Tout porte à croire que notre Léviathan n'ait pas pigé grand chose à ça, et qu'il resterait sceptique devant la formule d'Ovide : video meliora proboque deteriora sequor (je vois le bien, je l'approuve, et je fais le mal) ; sans quoi, il ne perdrait pas son argent et sa crédibilité à exhorter ses enfants terribles à manger cinq fruits et légumes par jour et à surtout ne pas abuser de l'alccol. Sage enfant, je ne parviens pourtant pas à appliquer les recommandations, pourtant omniprésentes, du médecin Hexagone.

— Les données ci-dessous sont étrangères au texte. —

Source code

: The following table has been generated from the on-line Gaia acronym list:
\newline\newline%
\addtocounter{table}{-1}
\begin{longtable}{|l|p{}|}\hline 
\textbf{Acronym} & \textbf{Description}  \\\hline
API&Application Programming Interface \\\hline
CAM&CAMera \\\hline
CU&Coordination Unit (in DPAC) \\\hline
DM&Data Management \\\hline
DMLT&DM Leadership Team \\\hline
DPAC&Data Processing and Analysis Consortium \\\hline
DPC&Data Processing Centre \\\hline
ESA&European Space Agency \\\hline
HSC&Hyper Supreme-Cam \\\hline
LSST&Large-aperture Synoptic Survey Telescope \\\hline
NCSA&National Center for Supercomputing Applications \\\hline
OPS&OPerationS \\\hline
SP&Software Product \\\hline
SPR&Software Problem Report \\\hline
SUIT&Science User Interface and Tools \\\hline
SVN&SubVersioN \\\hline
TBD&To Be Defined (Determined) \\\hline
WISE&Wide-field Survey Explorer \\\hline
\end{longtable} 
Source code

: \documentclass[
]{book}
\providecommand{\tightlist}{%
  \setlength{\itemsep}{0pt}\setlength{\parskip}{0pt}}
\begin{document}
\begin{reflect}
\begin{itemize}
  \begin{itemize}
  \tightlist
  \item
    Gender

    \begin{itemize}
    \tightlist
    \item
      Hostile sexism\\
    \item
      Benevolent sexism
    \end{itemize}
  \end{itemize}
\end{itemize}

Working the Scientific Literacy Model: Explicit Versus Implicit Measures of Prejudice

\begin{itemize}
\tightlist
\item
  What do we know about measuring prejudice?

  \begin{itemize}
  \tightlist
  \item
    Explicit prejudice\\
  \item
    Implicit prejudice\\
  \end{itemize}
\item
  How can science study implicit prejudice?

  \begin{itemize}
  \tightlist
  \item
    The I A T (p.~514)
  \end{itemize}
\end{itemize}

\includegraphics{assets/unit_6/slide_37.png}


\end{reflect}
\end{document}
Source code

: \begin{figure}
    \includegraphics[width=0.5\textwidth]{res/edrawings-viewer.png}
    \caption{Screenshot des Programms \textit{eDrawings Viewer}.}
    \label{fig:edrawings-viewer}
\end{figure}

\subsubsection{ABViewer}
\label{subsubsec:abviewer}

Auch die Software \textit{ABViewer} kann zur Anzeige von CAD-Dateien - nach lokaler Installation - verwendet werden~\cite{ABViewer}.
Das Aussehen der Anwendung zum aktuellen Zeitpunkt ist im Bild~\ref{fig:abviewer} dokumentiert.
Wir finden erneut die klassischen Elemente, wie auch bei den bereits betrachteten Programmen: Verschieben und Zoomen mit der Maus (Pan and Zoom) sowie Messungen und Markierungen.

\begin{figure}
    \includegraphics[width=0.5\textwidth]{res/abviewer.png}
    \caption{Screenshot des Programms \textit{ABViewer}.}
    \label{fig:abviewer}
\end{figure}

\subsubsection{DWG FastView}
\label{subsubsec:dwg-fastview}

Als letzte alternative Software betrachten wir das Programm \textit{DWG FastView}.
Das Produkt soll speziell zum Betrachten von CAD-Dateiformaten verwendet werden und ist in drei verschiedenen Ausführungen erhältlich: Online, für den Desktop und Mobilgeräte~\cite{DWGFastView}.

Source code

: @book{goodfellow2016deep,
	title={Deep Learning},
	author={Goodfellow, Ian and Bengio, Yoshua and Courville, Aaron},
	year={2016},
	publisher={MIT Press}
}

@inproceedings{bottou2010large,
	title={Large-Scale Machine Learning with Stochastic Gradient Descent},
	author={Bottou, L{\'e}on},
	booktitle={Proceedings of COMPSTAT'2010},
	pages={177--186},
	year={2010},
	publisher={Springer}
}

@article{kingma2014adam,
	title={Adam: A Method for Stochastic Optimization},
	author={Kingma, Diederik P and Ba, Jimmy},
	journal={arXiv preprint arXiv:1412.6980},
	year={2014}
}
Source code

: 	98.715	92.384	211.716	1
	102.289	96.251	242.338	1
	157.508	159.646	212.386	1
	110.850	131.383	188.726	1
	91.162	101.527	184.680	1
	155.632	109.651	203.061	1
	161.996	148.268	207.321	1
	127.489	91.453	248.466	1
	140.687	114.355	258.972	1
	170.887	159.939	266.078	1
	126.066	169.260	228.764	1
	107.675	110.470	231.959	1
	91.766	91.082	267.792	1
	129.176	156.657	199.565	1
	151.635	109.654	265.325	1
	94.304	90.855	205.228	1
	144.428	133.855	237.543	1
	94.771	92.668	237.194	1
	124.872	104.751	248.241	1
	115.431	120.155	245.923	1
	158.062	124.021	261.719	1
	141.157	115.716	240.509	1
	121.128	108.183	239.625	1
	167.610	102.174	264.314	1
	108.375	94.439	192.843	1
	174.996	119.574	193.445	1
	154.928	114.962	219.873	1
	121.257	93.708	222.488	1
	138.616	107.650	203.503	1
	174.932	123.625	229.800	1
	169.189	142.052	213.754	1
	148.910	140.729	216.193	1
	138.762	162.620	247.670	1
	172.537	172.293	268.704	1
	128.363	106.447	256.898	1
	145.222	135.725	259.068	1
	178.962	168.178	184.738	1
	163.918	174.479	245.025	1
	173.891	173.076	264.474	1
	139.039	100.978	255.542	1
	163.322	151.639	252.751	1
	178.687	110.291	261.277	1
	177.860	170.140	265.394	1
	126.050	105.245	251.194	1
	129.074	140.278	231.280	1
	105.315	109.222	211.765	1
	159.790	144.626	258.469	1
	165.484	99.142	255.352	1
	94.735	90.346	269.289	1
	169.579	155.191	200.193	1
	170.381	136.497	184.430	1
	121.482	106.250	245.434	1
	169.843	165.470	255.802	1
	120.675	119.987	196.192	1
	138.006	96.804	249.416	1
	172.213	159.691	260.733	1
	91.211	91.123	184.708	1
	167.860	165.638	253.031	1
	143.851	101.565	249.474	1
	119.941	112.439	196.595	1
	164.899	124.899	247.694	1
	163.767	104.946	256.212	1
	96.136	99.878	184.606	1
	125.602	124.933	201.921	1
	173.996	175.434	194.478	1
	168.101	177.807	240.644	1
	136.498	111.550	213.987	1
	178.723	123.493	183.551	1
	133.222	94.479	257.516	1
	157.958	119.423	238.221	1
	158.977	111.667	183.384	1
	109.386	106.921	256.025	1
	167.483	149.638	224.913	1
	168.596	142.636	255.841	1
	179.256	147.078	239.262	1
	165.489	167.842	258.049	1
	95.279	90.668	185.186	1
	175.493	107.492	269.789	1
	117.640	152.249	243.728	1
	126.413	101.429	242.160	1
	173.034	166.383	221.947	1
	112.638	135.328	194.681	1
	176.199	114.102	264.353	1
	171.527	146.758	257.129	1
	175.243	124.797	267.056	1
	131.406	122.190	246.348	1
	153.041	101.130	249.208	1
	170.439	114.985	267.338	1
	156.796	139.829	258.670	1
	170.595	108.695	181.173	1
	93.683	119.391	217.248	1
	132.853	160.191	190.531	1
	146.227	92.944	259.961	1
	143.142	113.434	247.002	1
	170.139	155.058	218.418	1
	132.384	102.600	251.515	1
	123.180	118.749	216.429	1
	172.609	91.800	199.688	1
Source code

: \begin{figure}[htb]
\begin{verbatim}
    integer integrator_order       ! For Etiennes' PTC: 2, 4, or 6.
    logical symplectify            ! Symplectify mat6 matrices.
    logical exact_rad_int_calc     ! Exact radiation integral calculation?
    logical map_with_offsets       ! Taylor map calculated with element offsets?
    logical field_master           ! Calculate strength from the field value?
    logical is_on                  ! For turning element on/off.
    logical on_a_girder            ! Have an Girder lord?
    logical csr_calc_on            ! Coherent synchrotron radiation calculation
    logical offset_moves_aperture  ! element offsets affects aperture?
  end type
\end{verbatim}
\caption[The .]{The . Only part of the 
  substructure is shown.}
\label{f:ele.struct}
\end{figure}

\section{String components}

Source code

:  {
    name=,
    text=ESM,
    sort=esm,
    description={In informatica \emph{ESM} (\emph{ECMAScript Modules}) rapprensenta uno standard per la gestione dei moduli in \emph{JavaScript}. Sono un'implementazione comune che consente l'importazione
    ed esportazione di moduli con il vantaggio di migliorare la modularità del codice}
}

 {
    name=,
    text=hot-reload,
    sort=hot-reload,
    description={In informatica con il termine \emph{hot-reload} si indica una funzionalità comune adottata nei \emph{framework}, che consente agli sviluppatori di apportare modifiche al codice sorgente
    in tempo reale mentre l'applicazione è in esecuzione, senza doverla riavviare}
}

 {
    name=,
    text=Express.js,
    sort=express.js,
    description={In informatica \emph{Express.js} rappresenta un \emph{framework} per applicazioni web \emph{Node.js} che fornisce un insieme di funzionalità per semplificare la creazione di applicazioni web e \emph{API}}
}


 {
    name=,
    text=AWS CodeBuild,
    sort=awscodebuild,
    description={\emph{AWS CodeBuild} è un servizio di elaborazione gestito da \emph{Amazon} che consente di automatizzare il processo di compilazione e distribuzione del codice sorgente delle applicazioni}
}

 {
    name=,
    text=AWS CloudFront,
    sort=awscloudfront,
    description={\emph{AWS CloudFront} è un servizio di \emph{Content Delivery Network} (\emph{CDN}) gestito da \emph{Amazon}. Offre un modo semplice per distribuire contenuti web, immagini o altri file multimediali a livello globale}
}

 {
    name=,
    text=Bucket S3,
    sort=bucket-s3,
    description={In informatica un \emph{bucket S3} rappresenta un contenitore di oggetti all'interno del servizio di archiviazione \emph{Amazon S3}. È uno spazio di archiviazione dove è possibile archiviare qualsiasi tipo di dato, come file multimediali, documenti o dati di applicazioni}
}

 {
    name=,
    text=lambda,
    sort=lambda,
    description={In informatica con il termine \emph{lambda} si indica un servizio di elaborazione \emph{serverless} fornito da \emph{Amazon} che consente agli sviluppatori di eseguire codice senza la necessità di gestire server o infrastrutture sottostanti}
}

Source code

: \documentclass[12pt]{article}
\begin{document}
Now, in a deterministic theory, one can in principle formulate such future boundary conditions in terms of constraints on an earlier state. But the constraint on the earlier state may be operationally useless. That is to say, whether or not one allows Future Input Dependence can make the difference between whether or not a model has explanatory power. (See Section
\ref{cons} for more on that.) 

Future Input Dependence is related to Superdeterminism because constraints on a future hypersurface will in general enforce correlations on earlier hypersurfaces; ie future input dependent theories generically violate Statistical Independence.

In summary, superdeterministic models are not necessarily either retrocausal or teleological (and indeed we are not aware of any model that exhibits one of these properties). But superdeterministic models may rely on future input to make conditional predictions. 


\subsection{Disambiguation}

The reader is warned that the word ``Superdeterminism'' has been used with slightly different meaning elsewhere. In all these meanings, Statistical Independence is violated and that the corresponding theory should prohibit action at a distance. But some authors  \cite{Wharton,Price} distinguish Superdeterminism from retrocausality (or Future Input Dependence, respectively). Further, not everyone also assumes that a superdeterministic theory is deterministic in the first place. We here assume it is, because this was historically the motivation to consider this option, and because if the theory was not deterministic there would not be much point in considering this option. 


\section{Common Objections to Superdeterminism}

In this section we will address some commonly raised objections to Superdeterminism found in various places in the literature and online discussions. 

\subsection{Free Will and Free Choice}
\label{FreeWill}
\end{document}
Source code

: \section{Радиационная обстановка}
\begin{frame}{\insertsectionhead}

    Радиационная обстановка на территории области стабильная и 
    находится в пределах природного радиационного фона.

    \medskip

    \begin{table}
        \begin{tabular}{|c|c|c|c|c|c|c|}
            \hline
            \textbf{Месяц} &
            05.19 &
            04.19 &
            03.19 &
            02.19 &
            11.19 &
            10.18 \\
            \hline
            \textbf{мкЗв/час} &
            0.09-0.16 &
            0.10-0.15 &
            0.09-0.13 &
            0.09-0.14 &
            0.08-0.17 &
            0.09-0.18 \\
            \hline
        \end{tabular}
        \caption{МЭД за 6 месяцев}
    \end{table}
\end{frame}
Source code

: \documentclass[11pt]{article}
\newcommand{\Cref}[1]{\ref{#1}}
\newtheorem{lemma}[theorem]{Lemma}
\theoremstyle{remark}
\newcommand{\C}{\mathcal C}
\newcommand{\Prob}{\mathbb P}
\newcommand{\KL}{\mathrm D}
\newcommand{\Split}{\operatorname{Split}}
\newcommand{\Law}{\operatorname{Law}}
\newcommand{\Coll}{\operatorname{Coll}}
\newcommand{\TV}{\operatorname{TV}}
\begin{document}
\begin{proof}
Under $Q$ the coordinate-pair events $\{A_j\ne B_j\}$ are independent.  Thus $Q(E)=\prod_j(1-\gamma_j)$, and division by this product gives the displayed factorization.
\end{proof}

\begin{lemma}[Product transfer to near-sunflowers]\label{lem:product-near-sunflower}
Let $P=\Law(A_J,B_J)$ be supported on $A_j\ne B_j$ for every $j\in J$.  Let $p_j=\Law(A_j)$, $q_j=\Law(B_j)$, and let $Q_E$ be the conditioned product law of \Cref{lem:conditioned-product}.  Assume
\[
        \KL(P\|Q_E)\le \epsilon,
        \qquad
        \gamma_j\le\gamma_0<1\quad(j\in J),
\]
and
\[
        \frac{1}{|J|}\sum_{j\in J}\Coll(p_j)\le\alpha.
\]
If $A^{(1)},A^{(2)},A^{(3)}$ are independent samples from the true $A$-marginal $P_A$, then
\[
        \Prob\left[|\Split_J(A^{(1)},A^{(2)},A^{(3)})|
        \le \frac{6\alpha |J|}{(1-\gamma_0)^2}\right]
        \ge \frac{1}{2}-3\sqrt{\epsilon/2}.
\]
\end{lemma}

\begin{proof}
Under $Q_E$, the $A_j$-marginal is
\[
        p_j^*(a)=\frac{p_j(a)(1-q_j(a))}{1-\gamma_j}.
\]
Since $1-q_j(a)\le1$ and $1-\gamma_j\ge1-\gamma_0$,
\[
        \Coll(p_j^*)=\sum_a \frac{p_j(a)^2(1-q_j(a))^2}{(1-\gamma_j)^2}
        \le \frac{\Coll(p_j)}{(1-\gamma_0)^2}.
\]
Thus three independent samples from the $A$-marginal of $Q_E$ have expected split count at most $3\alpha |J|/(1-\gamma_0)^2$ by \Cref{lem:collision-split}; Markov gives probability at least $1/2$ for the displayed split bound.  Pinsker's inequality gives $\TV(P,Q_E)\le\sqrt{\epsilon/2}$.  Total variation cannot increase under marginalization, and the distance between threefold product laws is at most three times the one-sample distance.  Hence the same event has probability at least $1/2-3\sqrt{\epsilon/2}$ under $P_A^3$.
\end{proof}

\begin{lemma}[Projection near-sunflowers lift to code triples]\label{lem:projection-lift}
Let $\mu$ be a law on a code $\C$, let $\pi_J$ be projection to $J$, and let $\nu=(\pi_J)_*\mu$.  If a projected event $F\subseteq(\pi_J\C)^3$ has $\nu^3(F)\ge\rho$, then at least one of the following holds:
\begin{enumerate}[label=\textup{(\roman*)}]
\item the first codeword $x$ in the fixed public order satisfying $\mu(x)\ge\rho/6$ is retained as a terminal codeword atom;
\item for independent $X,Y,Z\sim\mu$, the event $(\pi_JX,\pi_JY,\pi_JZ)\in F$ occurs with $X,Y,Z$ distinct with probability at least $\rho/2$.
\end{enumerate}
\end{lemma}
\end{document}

J'essaye pourtant de me soigner ; je lis les aimables conseils affichés sur mon paquet de cigarette et je tente de me dissuader de mourir impuissant, jeune, sans poumon, sans enfant, en contemplant les si bienviellantes images du vertueux Léviathan ; j'essaye d'admirer les publicités innovantes, si subtiles, si bien conçues, si pénétrantes qui s'agitent chaleureusement devant moi, dans la rue ou sur mon écran ; et, hélas!, je ne sais pourquoi, je finis toujours par m'allumer, sans honte aucune, une clope dangereusement brune, rêvant de Jean Gabin et enviant même la taille scandaleuse de ses cigarettes, bien que je sache pertinemment que c'est pour mon bien que les avisés administrateurs de l'Union Européenne ont réglementé et uniformisé ces bouts de papier contenant cette étrange matière d'origine sans doute diabolique et que les sages qui nous dirigent devraient bientôt, dans leur bon sens, interdire complètement.

Quel bonheur que désormais, grâce à l'habileté de Léviathan, boire et fumer ne soient pas des actes citoyens, ce qui est presque en faire de délicieux péchés !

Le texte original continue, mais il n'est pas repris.